***** Records provided *****
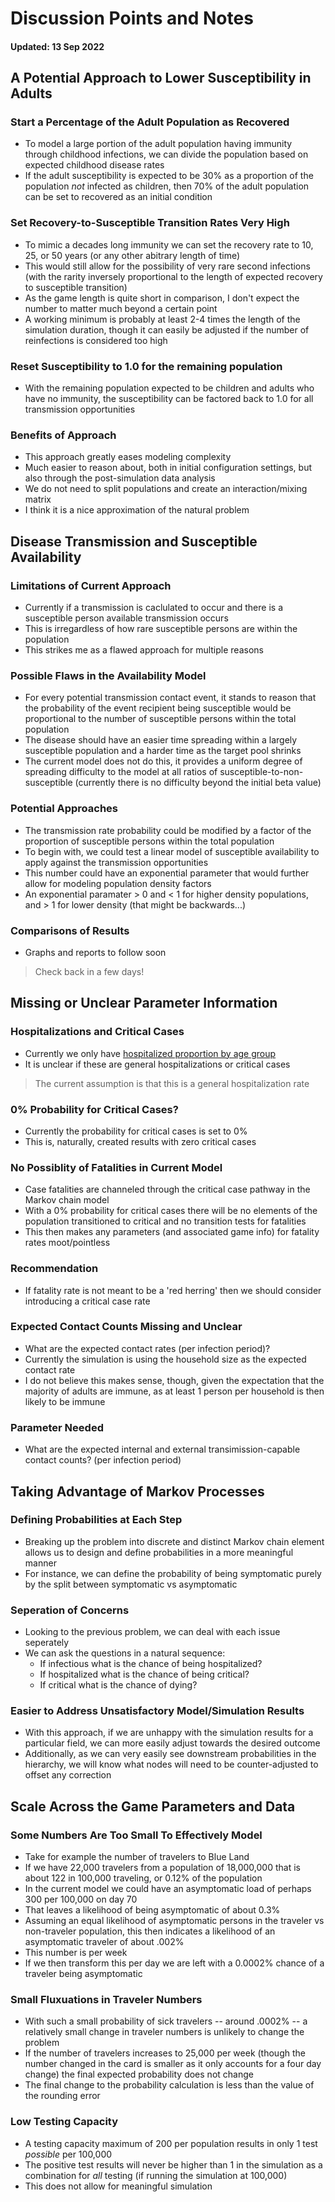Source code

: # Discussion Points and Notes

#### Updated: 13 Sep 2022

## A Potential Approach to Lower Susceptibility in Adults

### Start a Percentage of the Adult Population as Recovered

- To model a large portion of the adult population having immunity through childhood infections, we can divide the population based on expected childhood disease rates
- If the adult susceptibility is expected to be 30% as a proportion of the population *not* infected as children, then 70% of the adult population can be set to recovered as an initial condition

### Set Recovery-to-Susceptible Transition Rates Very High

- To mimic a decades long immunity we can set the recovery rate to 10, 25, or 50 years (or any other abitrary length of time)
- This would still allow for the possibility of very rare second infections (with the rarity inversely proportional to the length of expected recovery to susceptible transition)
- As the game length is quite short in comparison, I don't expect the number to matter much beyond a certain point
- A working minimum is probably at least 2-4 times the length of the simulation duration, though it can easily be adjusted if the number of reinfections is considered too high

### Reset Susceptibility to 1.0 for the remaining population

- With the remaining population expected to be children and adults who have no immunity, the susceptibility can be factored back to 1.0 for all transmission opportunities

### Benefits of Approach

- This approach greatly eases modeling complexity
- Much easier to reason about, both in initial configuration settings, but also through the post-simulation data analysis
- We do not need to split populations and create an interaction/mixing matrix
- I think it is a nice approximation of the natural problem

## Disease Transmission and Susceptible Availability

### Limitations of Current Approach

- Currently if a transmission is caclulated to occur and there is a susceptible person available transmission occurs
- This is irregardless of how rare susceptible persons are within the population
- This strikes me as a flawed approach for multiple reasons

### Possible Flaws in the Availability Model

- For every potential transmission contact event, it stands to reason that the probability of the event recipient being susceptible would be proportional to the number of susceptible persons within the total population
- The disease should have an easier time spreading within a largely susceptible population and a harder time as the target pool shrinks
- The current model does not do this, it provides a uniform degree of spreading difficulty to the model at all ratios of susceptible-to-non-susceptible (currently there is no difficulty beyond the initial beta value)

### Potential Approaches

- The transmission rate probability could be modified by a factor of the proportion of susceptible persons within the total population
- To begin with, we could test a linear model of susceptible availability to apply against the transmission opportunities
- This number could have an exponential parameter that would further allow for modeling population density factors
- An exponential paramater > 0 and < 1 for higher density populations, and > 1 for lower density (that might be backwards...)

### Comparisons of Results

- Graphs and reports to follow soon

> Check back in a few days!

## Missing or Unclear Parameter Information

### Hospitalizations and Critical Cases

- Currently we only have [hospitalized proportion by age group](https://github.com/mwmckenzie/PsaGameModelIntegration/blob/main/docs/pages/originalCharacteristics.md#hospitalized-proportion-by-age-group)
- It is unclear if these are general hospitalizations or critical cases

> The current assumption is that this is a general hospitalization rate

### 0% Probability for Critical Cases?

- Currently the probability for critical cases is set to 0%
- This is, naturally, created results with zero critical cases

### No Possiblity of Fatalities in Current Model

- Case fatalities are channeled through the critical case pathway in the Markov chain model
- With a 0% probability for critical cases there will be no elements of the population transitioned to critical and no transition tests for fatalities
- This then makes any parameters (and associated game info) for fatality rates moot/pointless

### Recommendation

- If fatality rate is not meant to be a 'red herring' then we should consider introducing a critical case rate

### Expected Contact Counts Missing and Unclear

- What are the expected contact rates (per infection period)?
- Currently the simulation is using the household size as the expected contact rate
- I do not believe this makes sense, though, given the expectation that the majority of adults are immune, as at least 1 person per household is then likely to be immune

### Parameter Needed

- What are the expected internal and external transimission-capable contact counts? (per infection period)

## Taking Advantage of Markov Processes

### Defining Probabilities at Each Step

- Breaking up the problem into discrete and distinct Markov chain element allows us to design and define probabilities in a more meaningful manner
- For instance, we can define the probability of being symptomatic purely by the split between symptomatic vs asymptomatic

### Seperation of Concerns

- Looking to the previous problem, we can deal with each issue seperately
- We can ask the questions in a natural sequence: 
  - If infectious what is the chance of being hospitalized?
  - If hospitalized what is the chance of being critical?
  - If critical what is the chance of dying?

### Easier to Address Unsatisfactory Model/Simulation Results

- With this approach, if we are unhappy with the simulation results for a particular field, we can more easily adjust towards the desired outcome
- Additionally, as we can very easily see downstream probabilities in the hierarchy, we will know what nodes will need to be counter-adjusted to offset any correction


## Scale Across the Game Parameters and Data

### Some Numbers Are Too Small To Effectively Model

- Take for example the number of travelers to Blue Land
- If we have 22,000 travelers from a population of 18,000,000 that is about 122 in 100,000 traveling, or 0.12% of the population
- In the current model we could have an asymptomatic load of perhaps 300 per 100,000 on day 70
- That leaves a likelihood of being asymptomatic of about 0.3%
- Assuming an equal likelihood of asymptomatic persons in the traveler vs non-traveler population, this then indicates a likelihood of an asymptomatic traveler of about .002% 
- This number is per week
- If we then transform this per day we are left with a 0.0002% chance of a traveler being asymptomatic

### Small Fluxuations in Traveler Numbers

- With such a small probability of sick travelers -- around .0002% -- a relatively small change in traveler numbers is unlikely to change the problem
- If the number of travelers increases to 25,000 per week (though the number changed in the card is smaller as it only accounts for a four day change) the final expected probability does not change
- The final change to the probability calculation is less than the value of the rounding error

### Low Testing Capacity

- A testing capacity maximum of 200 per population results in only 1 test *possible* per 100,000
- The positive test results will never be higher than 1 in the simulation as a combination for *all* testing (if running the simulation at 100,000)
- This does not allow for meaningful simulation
*****
***** Records provided *****
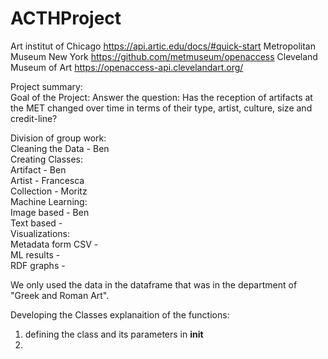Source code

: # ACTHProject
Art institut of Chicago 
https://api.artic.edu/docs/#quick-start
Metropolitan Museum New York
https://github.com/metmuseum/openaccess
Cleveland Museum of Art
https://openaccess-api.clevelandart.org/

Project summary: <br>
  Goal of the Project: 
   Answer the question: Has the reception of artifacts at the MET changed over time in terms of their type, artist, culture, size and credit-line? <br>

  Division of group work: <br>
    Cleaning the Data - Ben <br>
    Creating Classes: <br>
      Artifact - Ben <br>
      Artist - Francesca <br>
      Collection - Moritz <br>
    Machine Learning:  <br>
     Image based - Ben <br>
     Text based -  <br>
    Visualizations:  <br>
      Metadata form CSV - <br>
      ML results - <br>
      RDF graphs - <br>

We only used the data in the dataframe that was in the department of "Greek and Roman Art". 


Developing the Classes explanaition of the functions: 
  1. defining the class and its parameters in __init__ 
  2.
*****
***** Records provided *****
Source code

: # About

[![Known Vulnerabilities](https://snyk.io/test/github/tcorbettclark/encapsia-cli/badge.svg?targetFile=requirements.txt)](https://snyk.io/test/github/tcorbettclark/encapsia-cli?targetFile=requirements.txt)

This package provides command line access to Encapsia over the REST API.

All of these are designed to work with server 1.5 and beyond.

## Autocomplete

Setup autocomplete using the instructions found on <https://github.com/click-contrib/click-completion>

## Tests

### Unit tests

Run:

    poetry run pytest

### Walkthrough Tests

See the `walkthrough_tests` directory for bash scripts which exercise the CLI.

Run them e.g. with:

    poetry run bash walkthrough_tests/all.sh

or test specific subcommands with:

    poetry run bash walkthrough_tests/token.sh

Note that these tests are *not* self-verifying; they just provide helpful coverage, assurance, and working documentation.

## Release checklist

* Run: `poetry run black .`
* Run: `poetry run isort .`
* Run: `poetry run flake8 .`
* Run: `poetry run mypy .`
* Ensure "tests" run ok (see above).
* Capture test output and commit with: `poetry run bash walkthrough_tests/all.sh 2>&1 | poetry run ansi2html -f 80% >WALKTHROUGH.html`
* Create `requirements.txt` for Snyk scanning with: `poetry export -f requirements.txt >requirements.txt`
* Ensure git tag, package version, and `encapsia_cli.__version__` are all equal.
*****
Assignment:
Look above for the line holding "### Start a" and the line holding "- This approach", then output exactly those two lines and every line between them, nothing more.

Answer space:
### Start a Percentage of the Adult Population as Recovered

- To model a large portion of the adult population having immunity through childhood infections, we can divide the population based on expected childhood disease rates
- If the adult susceptibility is expected to be 30% as a proportion of the population *not* infected as children, then 70% of the adult population can be set to recovered as an initial condition

### Set Recovery-to-Susceptible Transition Rates Very High

- To mimic a decades long immunity we can set the recovery rate to 10, 25, or 50 years (or any other abitrary length of time)
- This would still allow for the possibility of very rare second infections (with the rarity inversely proportional to the length of expected recovery to susceptible transition)
- As the game length is quite short in comparison, I don't expect the number to matter much beyond a certain point
- A working minimum is probably at least 2-4 times the length of the simulation duration, though it can easily be adjusted if the number of reinfections is considered too high

### Reset Susceptibility to 1.0 for the remaining population

- With the remaining population expected to be children and adults who have no immunity, the susceptibility can be factored back to 1.0 for all transmission opportunities

### Benefits of Approach

- This approach greatly eases modeling complexity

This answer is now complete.